In vivo experiments are not new, for instance, Aleven & Koedinger (2002). Going back further, there have been many classroom studies that have had important features of in vivo experiments. For example, below are summaries from two dissertations that were the basis of the famous Bloom (1984) 2-sigma paper. These dissertations involved 6 experiments. These experiments are borderline in vivo experiments because mastery and, particularly, tutoring are not "small well-defined instructional variables". Instead, these treatments actually varied a number of different instructional methods at one time. Nevertheless, they illustrate a number of other important features of in vivo experimentation.
Burke’s 1983 experiments measured immediate learning, far transfer and long-term retention.
Burke, A. J. (1983). Student's Potential for Learning Contrasted under Tutorial and Group Approaches to Instruction. Unpublished PhD, University of Chicago, Chicago, IL.

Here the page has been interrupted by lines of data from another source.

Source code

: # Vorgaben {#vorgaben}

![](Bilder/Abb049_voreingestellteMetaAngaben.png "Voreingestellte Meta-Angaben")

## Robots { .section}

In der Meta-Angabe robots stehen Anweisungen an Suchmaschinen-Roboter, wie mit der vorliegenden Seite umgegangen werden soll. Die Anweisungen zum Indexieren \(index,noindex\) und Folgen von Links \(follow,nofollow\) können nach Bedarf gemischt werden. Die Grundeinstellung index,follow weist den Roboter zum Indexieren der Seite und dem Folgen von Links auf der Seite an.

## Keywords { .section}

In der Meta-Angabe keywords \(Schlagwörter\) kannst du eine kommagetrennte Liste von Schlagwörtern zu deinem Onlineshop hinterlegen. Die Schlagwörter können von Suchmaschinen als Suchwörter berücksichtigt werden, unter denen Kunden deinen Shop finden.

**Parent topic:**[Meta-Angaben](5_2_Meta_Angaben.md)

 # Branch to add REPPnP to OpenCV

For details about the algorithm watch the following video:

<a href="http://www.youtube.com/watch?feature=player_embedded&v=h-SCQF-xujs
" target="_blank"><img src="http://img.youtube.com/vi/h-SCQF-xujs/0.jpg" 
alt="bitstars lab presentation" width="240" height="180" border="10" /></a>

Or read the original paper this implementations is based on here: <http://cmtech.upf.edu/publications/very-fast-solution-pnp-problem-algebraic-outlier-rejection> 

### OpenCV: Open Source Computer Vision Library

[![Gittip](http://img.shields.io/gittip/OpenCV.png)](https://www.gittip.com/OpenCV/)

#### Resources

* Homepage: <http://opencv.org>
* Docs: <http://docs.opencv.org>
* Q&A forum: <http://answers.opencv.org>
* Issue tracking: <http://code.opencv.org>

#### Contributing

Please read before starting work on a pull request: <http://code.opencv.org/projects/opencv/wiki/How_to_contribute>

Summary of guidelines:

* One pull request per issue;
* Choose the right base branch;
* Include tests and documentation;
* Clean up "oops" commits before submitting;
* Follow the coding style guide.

This was 3 in vivo experiment comparing conventional instruction, mastery learning and 3-on-1 human tutoring. E1 taught 4th graders probability; E2 taught 5th graders probability; E3 taught fifth graders probability at a different site. Instruction was 3-week module. Tutors were undergrad education students trained for a week to ask good questions and give good feedback (pg. 85). The mastery learning students had to achieve 80% to go on; the tutoring students had to achieve 90%. The conventional instruction students got no feedback from the mastery tests. On immediate post-testing, for lower mental process (like a normal post-test, table 5 pg. 98) tutoring effect sizes averaged 1.66 (with 1.53, 1.34 and 2.11 for E1, E2 and E3, respectively) and mastery learning averaged 0.85 (with .73, .78 and 1.04 for E1, E2 and E3). For higher mental process (like far transfer, Table 6 pg. 104), got for tutoring effect sizes averaged 2.11 (with 1.58, 2.65 and 2.11) and mastery learning averaged 1.19 (with 0.90, 1.47 and 1.21). For long-term retention 3 weeks later; in E3, the effect size for tutoring was 1.71 for lower mental processes vs. 1.01 for mastery learning. For higher mental processes, effect size was 1.99 for tutoring vs. 1.13 for mastery learning. The researchers also measured time on task (tutoring was higher percentage) and affect rates.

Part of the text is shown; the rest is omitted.